(Reuters) — The Canadian government will look at the possibility of extending a moratorium it has granted to Air Canada on payments to erase its pension fund deficit, the government and the airline said on June 20.
The current moratorium expires in January 2014, but the estimated deficit doubled during 2011 to stand at $4.4 billion at the start of 2012, and there is now discussion about extending the moratorium to 2024.
The airline got a big boost from an endorsement by its biggest union, representing its 8,600 mechanics and baggage handlers, which issued a news release on June 19 saying it supported "the company asking the government to extend its pension plan until 2024."
A spokesman for the Finance Department, David Barnabe, said: "The government has seen the machinists' press release and will be reviewing the matter."
Unless plans are changed, Air Canada would have to eliminate the deficit over five years starting in 2014. The current deficit figure would imply annual payments of $880 million.
Such a requirement could threaten the company's survival, according arbitrator Michel Picher, who imposed a settlement between the union and the airline on June 17.
"Mr.

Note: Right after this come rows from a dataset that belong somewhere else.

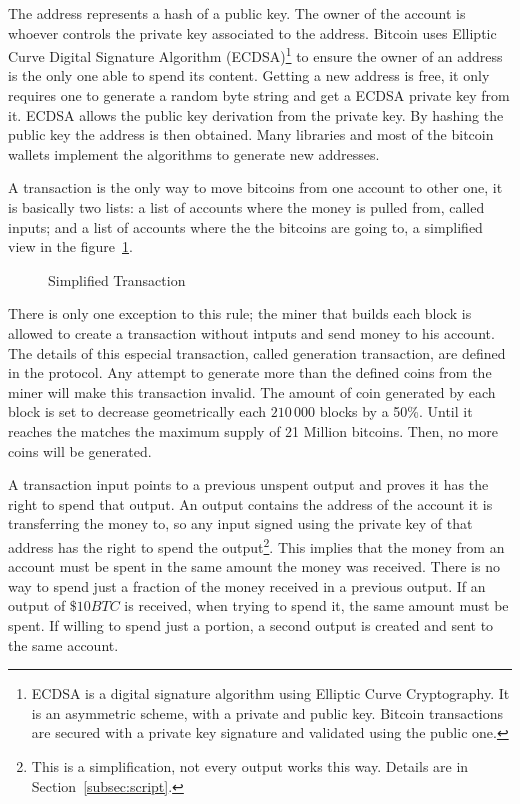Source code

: The address represents a hash of a public key. The owner of the account is
  whoever controls the private key associated to the address.
Bitcoin uses Elliptic Curve Digital Signature Algorithm (ECDSA)\footnote{%
  ECDSA is a digital signature algorithm using Elliptic Curve
    Cryptography. It is an asymmetric scheme, with a private and public key.
    Bitcoin transactions are secured with a private key signature and validated
    using the public one.} to ensure the owner of an address is the only one able
  to spend its content.
Getting a new address is free, it only requires one to generate a random byte
  string and get a ECDSA private key from it. ECDSA allows the public key
  derivation from the private key.
By hashing the public key the address is then obtained.
Many libraries and most of the bitcoin wallets implement the algorithms to
  generate new addresses.

A transaction is the only way to move bitcoins from one account to other one,
  it is basically two lists:
  a list of accounts where the money is pulled from, called inputs; and a list
  of accounts where the the bitcoins are going to, a simplified
  view in the figure~\ref{fig:simplified_transaction}.

\begin{figure}
	\centering
	
	\caption{Simplified Transaction}
	\label{fig:simplified_transaction}
\end{figure}

There is only one exception to this rule; the miner that builds each block is
  allowed to create a transaction without intputs and send money to his account.
The details of this especial transaction, called generation transaction, are
  defined in the protocol.
Any attempt to generate more than the defined coins from the miner will make
  this transaction invalid.
The amount of coin generated by each block is set to decrease geometrically
  each $210\,000$ blocks by a 50\%.
Until it reaches the matches the maximum supply of 21 Million bitcoins.
Then, no more coins will be generated.

A transaction input points to a previous unspent output and proves it has the
  right to spend that output.
An output contains the address of the account it is transferring the money to,
  so any input signed using the private key of that address has the right to
  spend the output\footnote{This is a simplification, not every output works
  this way. Details are in Section~\ref{subsec:script}.}.
This implies that the money from an account must be spent in the same amount
  the money was received. There is no way to spend just a fraction of the money
  received in a previous output. If an output of $\$ 10BTC$ is received, when
  trying to spend it, the same amount must be spent. If willing to spend just a
  portion, a second output is created and sent to the same account.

Picher made it clear that leaving the issue of pension relief unresolved places a cloud over the very viability of the company going forward," the union said in a news release.
Air Canada spokesman Peter Fitzpatrick would not detail what the airline has asked the government, but said it is looking at various strategies to manage the potential pension deficit payments beyond January 2014.
"Like other companies around the world that have approached their respective governments to discuss the issue of pension deficits in the current low interest rate environment, this topic has come up in our discussions with the federal government as well," he said.
He said he could not get into specifics "as those discussions are ongoing."
The union said it supported the company's push for a moratorium after Air Canada agreed to remove a three perc ent benefit reduction from its final offer.